Weder im Vereinsarchiv noch bei der Gemeinde Sinzing gibt es Hinweise für Ort oder Datum der Vereinsgründung. In späteren Zeitungsartikeln werden Namen der Gründungsmitglieder im Rahmen von Ehrungen genannt. Für die Gründung gibt es keinen offiziellen Beleg – nur einen alten Briefumschlag aus dem Jahr 1949, der „An den Obst- und Gartenbauverein Viehhausen“ gerichtet war. Außerdem liegt von der Bayerischen Warenvermittlung ein Beleg für eine Gutschrift vor, die sich auf den März 1949 bezieht.
Damals schlossen sich 40 Mitglieder zusammen, meistens Landwirte, die sich, für damals in der Nachkriegszeit wichtige Themen in den Bereichen Obstbaumschnitt, Obstbaumveredelung auf ertragreichere Sorten, Gemüseanbau zur Selbstversorgung, fachgerechte Düngung und Schädlingsbekämpfung weiterbilden wollten.
Übrigens: Zu unserem 40-Jahrjubiläum bemerkte der damalige Landrat Rupert Schmid, dass er keinen Obst- und Gartenbau Verein kenne, „in dem so viele Frauen die kompetenten Ansprechpartner im Umweltschutz darstellen“. Er meinte natürlich Ansprechpartnerinnen – aber lassen wir das der damaligen Zeit geschuldet sein ...

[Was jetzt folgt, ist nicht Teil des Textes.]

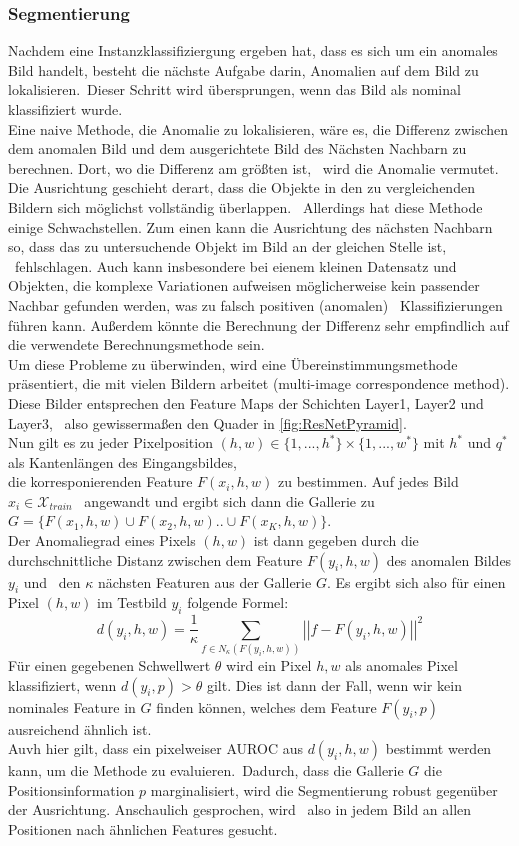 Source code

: \subsubsection*{Segmentierung}
Nachdem eine Instanzklassifiziergung ergeben hat, dass es sich um ein anomales Bild handelt, besteht die nächste Aufgabe darin, Anomalien auf dem Bild zu lokalisieren.\
Dieser Schritt wird übersprungen, wenn das Bild als nominal klassifiziert wurde.\\
Eine naive Methode, die Anomalie zu lokalisieren, wäre es, die Differenz zwischen dem anomalen Bild und dem ausgerichtete Bild des Nächsten Nachbarn zu berechnen. Dort, wo die Differenz am größten ist, \
wird die Anomalie vermutet. Die Ausrichtung geschieht derart, dass die Objekte in den zu vergleichenden Bildern sich möglichst vollständig überlappen. \ 
Allerdings hat diese Methode einige Schwachstellen. Zum einen kann die Ausrichtung des nächsten Nachbarn so, dass das zu untersuchende Objekt im Bild an der gleichen Stelle ist, \
fehlschlagen. Auch kann insbesondere bei eienem kleinen Datensatz und Objekten, die komplexe Variationen aufweisen möglicherweise kein passender Nachbar gefunden werden, was zu falsch positiven (anomalen) \
Klassifizierungen führen kann. Außerdem könnte die Berechnung der Differenz sehr empfindlich auf die verwendete Berechnungsmethode sein. \\ 
Um diese Probleme zu überwinden, wird eine Übereinstimmungsmethode präsentiert, die mit vielen \glqq Bildern\grqq{} arbeitet (\glqq multi-image correspondence method\grqq{}). Diese Bilder entsprechen den Feature Maps der Schichten Layer1, Layer2 und Layer3, \
also gewissermaßen den Quader in \ref{fig:ResNetPyramid}.\\
Nun gilt es zu jeder Pixelposition $(h,w)\in \{1,...,h^{*}\}\times\{1,...,w^{*}\}$ mit $h^{*}$ und $q^{*}$ als Kantenlängen des Eingangsbildes, \\ 
die korresponierenden Feature $F(x_{i}, h,w)$ zu bestimmen. Auf jedes Bild $x_{i}\in\mathcal{X}_{train}$ \
angewandt und ergibt sich dann die \glqq Gallerie\grqq{} zu $G = \{ {F(x_{1}, h, w)}\cup {F(x_{2},h,w)} .. \cup {F(x_{K},h,w)} \}$.\\
Der Anomaliegrad eines Pixels $(h,w)$ ist dann gegeben durch die durchschnittliche Distanz zwischen dem Feature $F(y_{i},h,w)$ des anomalen Bildes $y_{i}$ und \ 
den $\kappa$ nächsten Featuren aus der Gallerie $G$. Es ergibt sich also für einen Pixel $(h,w)$ im Testbild $y_{i}$ folgende Formel: \
$$
d(y_{i},h,w) = \frac{1}{\kappa} \sum_{f\in N_{\kappa}(F(y_{i},h,w))} \left|\left| f - F(y_{i},h,w) \right|\right|^{2}
$$
Für einen gegebenen Schwellwert $\theta$ wird ein Pixel $h,w$ als anomales Pixel klassifiziert, wenn $d(y_{i},p) > \theta$ gilt.
Dies ist dann der Fall, wenn wir kein nominales Feature in $G$ finden können, welches dem Feature $F(y_{i},p)$ ausreichend ähnlich ist.\\
Auvh hier gilt, dass ein pixelweiser AUROC aus $d(y_{i},h,w)$ bestimmt werden kann, um die Methode zu evaluieren.\
Dadurch, dass die Gallerie $G$ die Positionsinformation $p$ marginalisiert, wird die Segmentierung robust gegenüber der Ausrichtung. Anschaulich gesprochen, wird \
also in jedem Bild an allen Positionen nach ähnlichen Features gesucht.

Rolf Steigerwald startete seinen Rückblick mit alten Fotos von den Jubiläumsfeiern zu 40 Jahre und 50 Jahren OGV Viehhausen. Die Rückschau in das Vereinsleben brachte auch viele Erinnerungen an verstorbene Mitglieder ins Bewusstsein zurück. Manche Anwesenden erkannten sich auf den Bildern wieder und schmunzelten doch sehr über die damaligen Modevorstellungen für Kleidung und Haarschnitt – und natürlich über die faltenfreien Gesichter!
Auf der 40-Jahres-Feier stellte der damalige Vorsitzende Josef Speigl in scheinbar visionären Worten fest:
„Wenn Sie Ihre Gartenarbeit verrichten, dann verschließen Sie sich nicht den heutigen Notwendigkeiten:
- Sorgsamer Umgang mit dem Boden
- Verwertung aller organischer Abfälle im eigenen Garten
- Vermeidung von chemischen Hilfsmitteln im Garten und im Haushalt
Sein Aufruf: Handeln Sie verantwortungsvoll!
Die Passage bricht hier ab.